# Work to complete
Give a faithful, exact copy of all entries, minus the images.

===== Source data =====

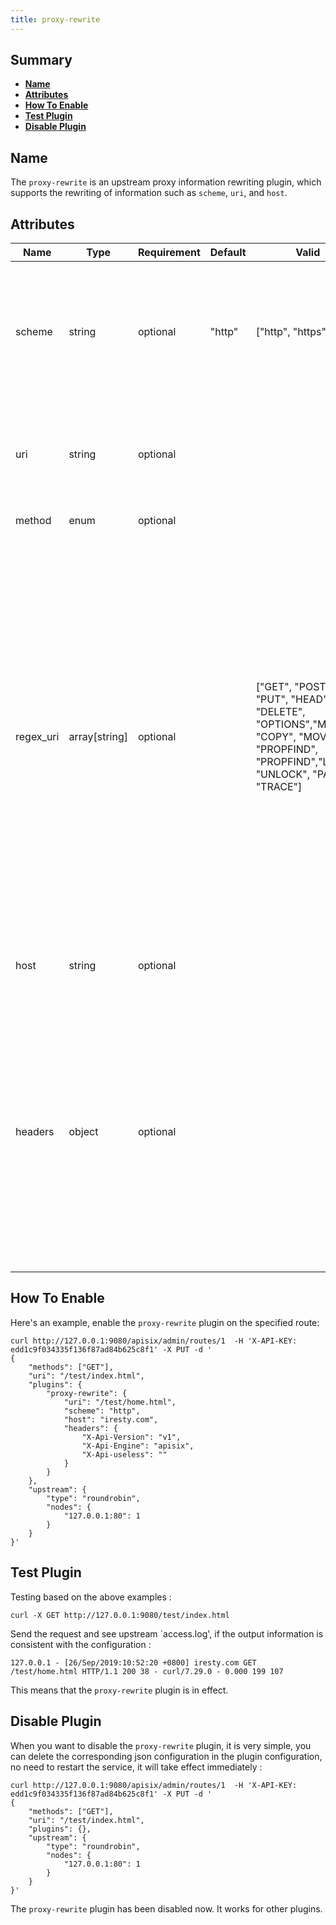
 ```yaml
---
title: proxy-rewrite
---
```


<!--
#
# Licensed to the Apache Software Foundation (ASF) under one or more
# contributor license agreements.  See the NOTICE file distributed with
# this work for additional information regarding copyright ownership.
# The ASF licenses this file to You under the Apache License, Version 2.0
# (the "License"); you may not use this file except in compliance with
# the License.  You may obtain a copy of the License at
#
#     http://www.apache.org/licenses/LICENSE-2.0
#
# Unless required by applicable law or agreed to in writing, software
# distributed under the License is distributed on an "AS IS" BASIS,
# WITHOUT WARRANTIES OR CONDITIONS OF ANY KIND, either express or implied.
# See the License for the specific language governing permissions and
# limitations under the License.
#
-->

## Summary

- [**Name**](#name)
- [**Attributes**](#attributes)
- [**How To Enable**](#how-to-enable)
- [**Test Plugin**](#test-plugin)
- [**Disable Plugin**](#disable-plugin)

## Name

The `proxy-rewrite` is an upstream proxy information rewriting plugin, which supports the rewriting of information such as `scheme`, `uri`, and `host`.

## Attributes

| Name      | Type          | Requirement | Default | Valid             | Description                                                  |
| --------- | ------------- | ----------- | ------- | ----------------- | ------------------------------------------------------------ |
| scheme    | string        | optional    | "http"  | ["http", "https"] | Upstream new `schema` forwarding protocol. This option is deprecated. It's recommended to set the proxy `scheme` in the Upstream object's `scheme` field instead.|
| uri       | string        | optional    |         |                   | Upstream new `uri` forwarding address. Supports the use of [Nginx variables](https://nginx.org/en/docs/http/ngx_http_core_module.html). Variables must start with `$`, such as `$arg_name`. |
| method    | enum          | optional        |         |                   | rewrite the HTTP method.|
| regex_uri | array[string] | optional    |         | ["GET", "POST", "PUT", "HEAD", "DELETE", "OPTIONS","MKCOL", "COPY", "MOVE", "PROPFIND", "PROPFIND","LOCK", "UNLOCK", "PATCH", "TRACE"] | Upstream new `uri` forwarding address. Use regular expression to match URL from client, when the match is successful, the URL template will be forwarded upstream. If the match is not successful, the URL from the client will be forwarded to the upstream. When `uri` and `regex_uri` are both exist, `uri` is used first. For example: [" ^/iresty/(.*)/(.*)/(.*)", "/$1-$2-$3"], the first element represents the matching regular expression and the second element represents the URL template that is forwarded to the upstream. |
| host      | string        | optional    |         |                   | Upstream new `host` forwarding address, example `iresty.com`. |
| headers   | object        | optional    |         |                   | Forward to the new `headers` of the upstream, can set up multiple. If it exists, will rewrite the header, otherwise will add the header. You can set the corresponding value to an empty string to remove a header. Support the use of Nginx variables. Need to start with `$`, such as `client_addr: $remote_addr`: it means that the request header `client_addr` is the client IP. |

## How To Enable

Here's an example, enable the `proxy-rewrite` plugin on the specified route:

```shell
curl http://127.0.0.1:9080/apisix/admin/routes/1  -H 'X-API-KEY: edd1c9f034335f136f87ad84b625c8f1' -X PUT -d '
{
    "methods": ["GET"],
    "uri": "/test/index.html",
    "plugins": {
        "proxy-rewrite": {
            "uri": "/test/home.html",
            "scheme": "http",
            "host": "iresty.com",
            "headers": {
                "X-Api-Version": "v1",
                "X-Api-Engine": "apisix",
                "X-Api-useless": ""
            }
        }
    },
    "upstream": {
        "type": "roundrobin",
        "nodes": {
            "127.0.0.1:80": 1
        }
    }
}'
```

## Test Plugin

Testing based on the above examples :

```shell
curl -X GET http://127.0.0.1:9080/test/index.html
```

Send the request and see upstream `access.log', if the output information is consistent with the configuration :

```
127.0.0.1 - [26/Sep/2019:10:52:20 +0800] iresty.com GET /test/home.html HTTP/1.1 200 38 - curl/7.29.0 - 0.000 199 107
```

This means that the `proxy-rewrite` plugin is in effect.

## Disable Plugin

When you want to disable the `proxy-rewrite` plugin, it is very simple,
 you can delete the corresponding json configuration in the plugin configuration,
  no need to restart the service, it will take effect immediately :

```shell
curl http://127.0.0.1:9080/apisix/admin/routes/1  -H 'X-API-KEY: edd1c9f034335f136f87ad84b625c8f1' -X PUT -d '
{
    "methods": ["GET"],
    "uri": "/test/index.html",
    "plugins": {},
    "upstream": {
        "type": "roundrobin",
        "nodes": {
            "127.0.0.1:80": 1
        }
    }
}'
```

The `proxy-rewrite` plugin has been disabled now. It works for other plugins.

=====

# Task answer
 ```yaml
---
title: proxy-rewrite
---
```


<!--
#
# Licensed to the Apache Software Foundation (ASF) under one or more
# contributor license agreements.  See the NOTICE file distributed with
# this work for additional information regarding copyright ownership.
# The ASF licenses this file to You under the Apache License, Version 2.0
# (the "License"); you may not use this file except in compliance with
# the License.  You may obtain a copy of the License at
#
#     http://www.apache.org/licenses/LICENSE-2.0
#
# Unless required by applicable law or agreed to in writing, software
# distributed under the License is distributed on an "AS IS" BASIS,
# WITHOUT WARRANTIES OR CONDITIONS OF ANY KIND, either express or implied.
# See the License for the specific language governing permissions and
# limitations under the License.
#
-->

## Summary

- [**Name**](#name)
- [**Attributes**](#attributes)
- [**How To Enable**](#how-to-enable)
- [**Test Plugin**](#test-plugin)
- [**Disable Plugin**](#disable-plugin)

## Name

The `proxy-rewrite` is an upstream proxy information rewriting plugin, which supports the rewriting of information such as `scheme`, `uri`, and `host`.

## Attributes

| Name      | Type          | Requirement | Default | Valid             | Description                                                  |
| --------- | ------------- | ----------- | ------- | ----------------- | ------------------------------------------------------------ |
| scheme    | string        | optional    | "http"  | ["http", "https"] | Upstream new `schema` forwarding protocol. This option is deprecated. It's recommended to set the proxy `scheme` in the Upstream object's `scheme` field instead.|
| uri       | string        | optional    |         |                   | Upstream new `uri` forwarding address. Supports the use of [Nginx variables](https://nginx.org/en/docs/http/ngx_http_core_module.html). Variables must start with `$`, such as `$arg_name`. |
| method    | enum          | optional        |         |                   | rewrite the HTTP method.|
| regex_uri | array[string] | optional    |         | ["GET", "POST", "PUT", "HEAD", "DELETE", "OPTIONS","MKCOL", "COPY", "MOVE", "PROPFIND", "PROPFIND","LOCK", "UNLOCK", "PATCH", "TRACE"] | Upstream new `uri` forwarding address. Use regular expression to match URL from client, when the match is successful, the URL template will be forwarded upstream. If the match is not successful, the URL from the client will be forwarded to the upstream. When `uri` and `regex_uri` are both exist, `uri` is used first. For example: [" ^/iresty/(.*)/(.*)/(.*)", "/$1-$2-$3"], the first element represents the matching regular expression and the second element represents the URL template that is forwarded to the upstream. |
| host      | string        | optional    |         |                   | Upstream new `host` forwarding address, example `iresty.com`. |
| headers   | object        | optional    |         |                   | Forward to the new `headers` of the upstream, can set up multiple. If it exists, will rewrite the header, otherwise will add the header. You can set the corresponding value to an empty string to remove a header. Support the use of Nginx variables. Need to start with `$`, such as `client_addr: $remote_addr`: it means that the request header `client_addr` is the client IP. |

## How To Enable

Here's an example, enable the `proxy-rewrite` plugin on the specified route:

```shell
curl http://127.0.0.1:9080/apisix/admin/routes/1  -H 'X-API-KEY: edd1c9f034335f136f87ad84b625c8f1' -X PUT -d '
{
    "methods": ["GET"],
    "uri": "/test/index.html",
    "plugins": {
        "proxy-rewrite": {
            "uri": "/test/home.html",
            "scheme": "http",
            "host": "iresty.com",
            "headers": {
                "X-Api-Version": "v1",
                "X-Api-Engine": "apisix",
                "X-Api-useless": ""
            }
        }
    },
    "upstream": {
        "type": "roundrobin",
        "nodes": {
            "127.0.0.1:80": 1
        }
    }
}'
```

## Test Plugin

Testing based on the above examples :

```shell
curl -X GET http://127.0.0.1:9080/test/index.html
```

Send the request and see upstream `access.log', if the output information is consistent with the configuration :

```
127.0.0.1 - [26/Sep/2019:10:52:20 +0800] iresty.com GET /test/home.html HTTP/1.1 200 38 - curl/7.29.0 - 0.000 199 107
```

This means that the `proxy-rewrite` plugin is in effect.

## Disable Plugin

When you want to disable the `proxy-rewrite` plugin, it is very simple,
 you can delete the corresponding json configuration in the plugin configuration,
  no need to restart the service, it will take effect immediately :

```shell
curl http://127.0.0.1:9080/apisix/admin/routes/1  -H 'X-API-KEY: edd1c9f034335f136f87ad84b625c8f1' -X PUT -d '
{
    "methods": ["GET"],
    "uri": "/test/index.html",
    "plugins": {},
    "upstream": {
        "type": "roundrobin",
        "nodes": {
            "127.0.0.1:80": 1
        }
    }
}'
```

The `proxy-rewrite` plugin has been disabled now. It works for other plugins.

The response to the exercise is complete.